Brief: From the line with "PowerShell equivalent commands</em>***" through the line with "1. In Hyper-V", repeat the entries verbatim, both end lines included, and add nothing.

Dataset excerpts
________
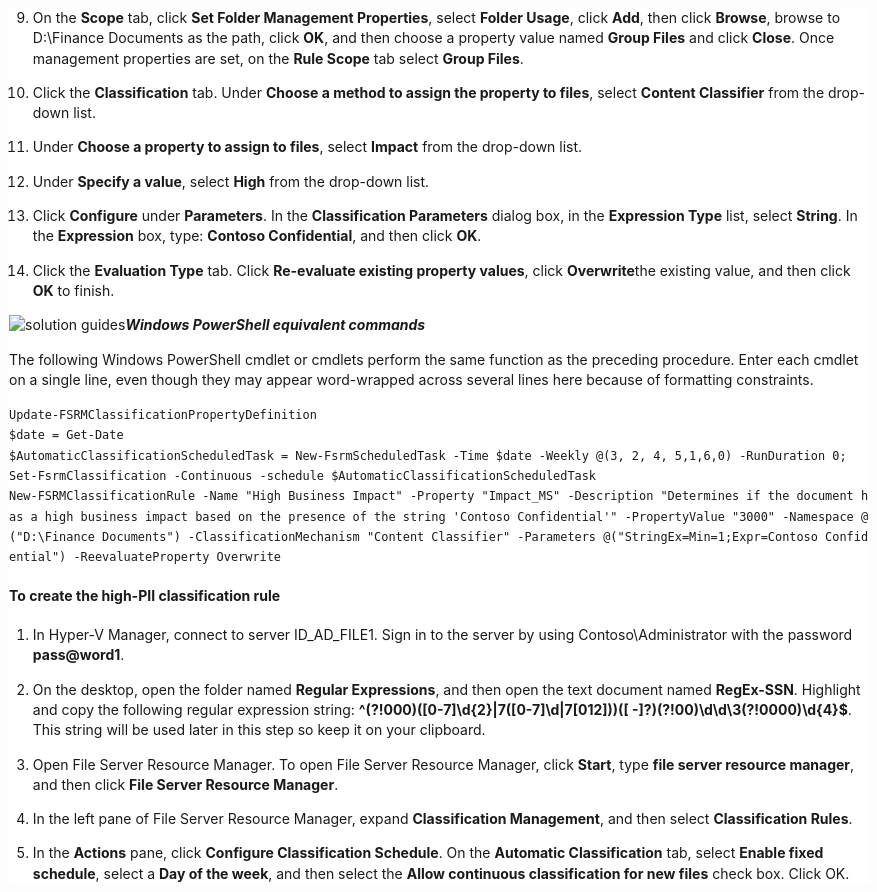 9. On the **Scope** tab, click **Set Folder Management Properties**, select **Folder Usage**, click **Add**, then click **Browse**, browse to D:\Finance Documents as the path, click **OK**, and then choose a property value named **Group Files** and click **Close**. Once management properties are set, on the **Rule Scope** tab select **Group Files**.

10. Click the **Classification** tab.  Under **Choose a method to assign the property to files**, select **Content Classifier** from the drop-down list.

11. Under **Choose a property to assign to files**, select **Impact** from the drop-down list.

12. Under **Specify a value**, select **High** from the drop-down list.

13. Click **Configure** under **Parameters**.  In the **Classification Parameters** dialog box, in the **Expression Type** list, select **String**. In the **Expression** box, type: **Contoso Confidential**, and then click **OK**.

14. Click the **Evaluation Type** tab.  Click **Re-evaluate existing property values**, click **Overwrite**the existing value, and then click **OK** to finish.

![solution guides](media/Deploy-Encryption-of-Office-Files--Demonstration-Steps-/PowerShellLogoSmall.gif)***<em>Windows PowerShell equivalent commands</em>***

The following Windows PowerShell cmdlet or cmdlets perform the same function as the preceding procedure. Enter each cmdlet on a single line, even though they may appear word-wrapped across several lines here because of formatting constraints.

```
Update-FSRMClassificationPropertyDefinition
$date = Get-Date
$AutomaticClassificationScheduledTask = New-FsrmScheduledTask -Time $date -Weekly @(3, 2, 4, 5,1,6,0) -RunDuration 0;
Set-FsrmClassification -Continuous -schedule $AutomaticClassificationScheduledTask
New-FSRMClassificationRule -Name "High Business Impact" -Property "Impact_MS" -Description "Determines if the document has a high business impact based on the presence of the string 'Contoso Confidential'" -PropertyValue "3000" -Namespace @("D:\Finance Documents") -ClassificationMechanism "Content Classifier" -Parameters @("StringEx=Min=1;Expr=Contoso Confidential") -ReevaluateProperty Overwrite
```

#### To create the high-PII classification rule

1. In Hyper-V Manager, connect to server ID_AD_FILE1. Sign in to the server by using Contoso\Administrator with the password <strong>pass@word1</strong>.

2. On the desktop, open the folder named **Regular Expressions**, and then open the text document named **RegEx-SSN**. Highlight and copy the following regular expression string:  **^(?!000)([0-7]\d{2}|7([0-7]\d|7[012]))([ -]?)(?!00)\d\d\3(?!0000)\d{4}$**. This string will be used later in this step so keep it on your clipboard.

3. Open File Server Resource Manager. To open File Server Resource Manager, click **Start**, type **file server resource manager**, and then click **File Server Resource Manager**.

4. In the left pane of File Server Resource Manager, expand **Classification Management**, and then select **Classification Rules**.

5. In the **Actions** pane, click **Configure Classification Schedule**. On the **Automatic Classification** tab, select **Enable fixed schedule**, select a **Day of the week**, and then select the **Allow continuous classification for new files** check box. Click OK.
________
Exercise response:
![solution guides](media/Deploy-Encryption-of-Office-Files--Demonstration-Steps-/PowerShellLogoSmall.gif)***<em>Windows PowerShell equivalent commands</em>***

The following Windows PowerShell cmdlet or cmdlets perform the same function as the preceding procedure. Enter each cmdlet on a single line, even though they may appear word-wrapped across several lines here because of formatting constraints.

```
Update-FSRMClassificationPropertyDefinition
$date = Get-Date
$AutomaticClassificationScheduledTask = New-FsrmScheduledTask -Time $date -Weekly @(3, 2, 4, 5,1,6,0) -RunDuration 0;
Set-FsrmClassification -Continuous -schedule $AutomaticClassificationScheduledTask
New-FSRMClassificationRule -Name "High Business Impact" -Property "Impact_MS" -Description "Determines if the document has a high business impact based on the presence of the string 'Contoso Confidential'" -PropertyValue "3000" -Namespace @("D:\Finance Documents") -ClassificationMechanism "Content Classifier" -Parameters @("StringEx=Min=1;Expr=Contoso Confidential") -ReevaluateProperty Overwrite
```

#### To create the high-PII classification rule

1. In Hyper-V Manager, connect to server ID_AD_FILE1. Sign in to the server by using Contoso\Administrator with the password <strong>pass@word1</strong>.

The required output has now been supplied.